Work instruction
In the data below, find the line containing "di carica a"; reproduce that line and all subsequent lines exactly, and nothing else.

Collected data
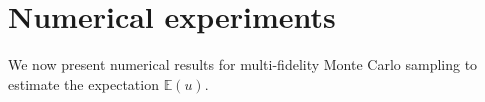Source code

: \documentclass[final,3p,times,11pt]{elsarticle}
\newtheorem{theorem}{Theorem}%
\begin{document}

    



\section{Numerical experiments}\label{sec:Num-Exp}
%
We now present numerical results for multi-fidelity Monte Carlo sampling to estimate the expectation $\mathbb{E}(u)$. 
\end{document}
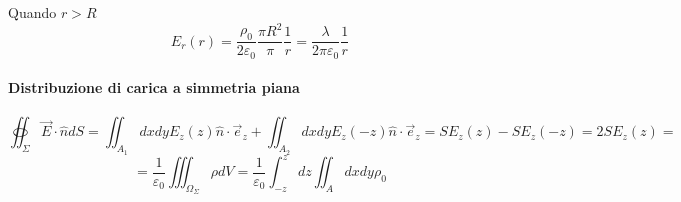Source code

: Quando $r > R$ 
$$
E_r(r) = \frac{\rho_0}{2\varepsilon_0} \frac{\pi R^2}{\pi} \frac{1}{r} = 
\frac{\lambda}{2\pi\varepsilon_0} \frac{1}{r}
$$

\paragraph{Distribuzione di carica a simmetria piana}

$$
\oiint_\Sigma \vec{E}\cdot\hat{n}dS = \iint_{A_1} dxdy E_z(z)\hat{n}\cdot\vec{e}_z + 
\iint_{A_2} dxdy E_z(-z)\hat{n}\cdot\vec{e}_z = SE_z(z) -SE_z(-z) = 2 S E_z(z) =
$$
$$
=\frac{1}{\varepsilon_0} \iiint_{\Omega_\Sigma} \rho dV = \frac{1}{\varepsilon_0} \int_{-z}^{z}dz \iint_A dxdy\rho_0
$$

Output of the task
\paragraph{Distribuzione di carica a simmetria piana}

$$
\oiint_\Sigma \vec{E}\cdot\hat{n}dS = \iint_{A_1} dxdy E_z(z)\hat{n}\cdot\vec{e}_z + 
\iint_{A_2} dxdy E_z(-z)\hat{n}\cdot\vec{e}_z = SE_z(z) -SE_z(-z) = 2 S E_z(z) =
$$
$$
=\frac{1}{\varepsilon_0} \iiint_{\Omega_\Sigma} \rho dV = \frac{1}{\varepsilon_0} \int_{-z}^{z}dz \iint_A dxdy\rho_0
$$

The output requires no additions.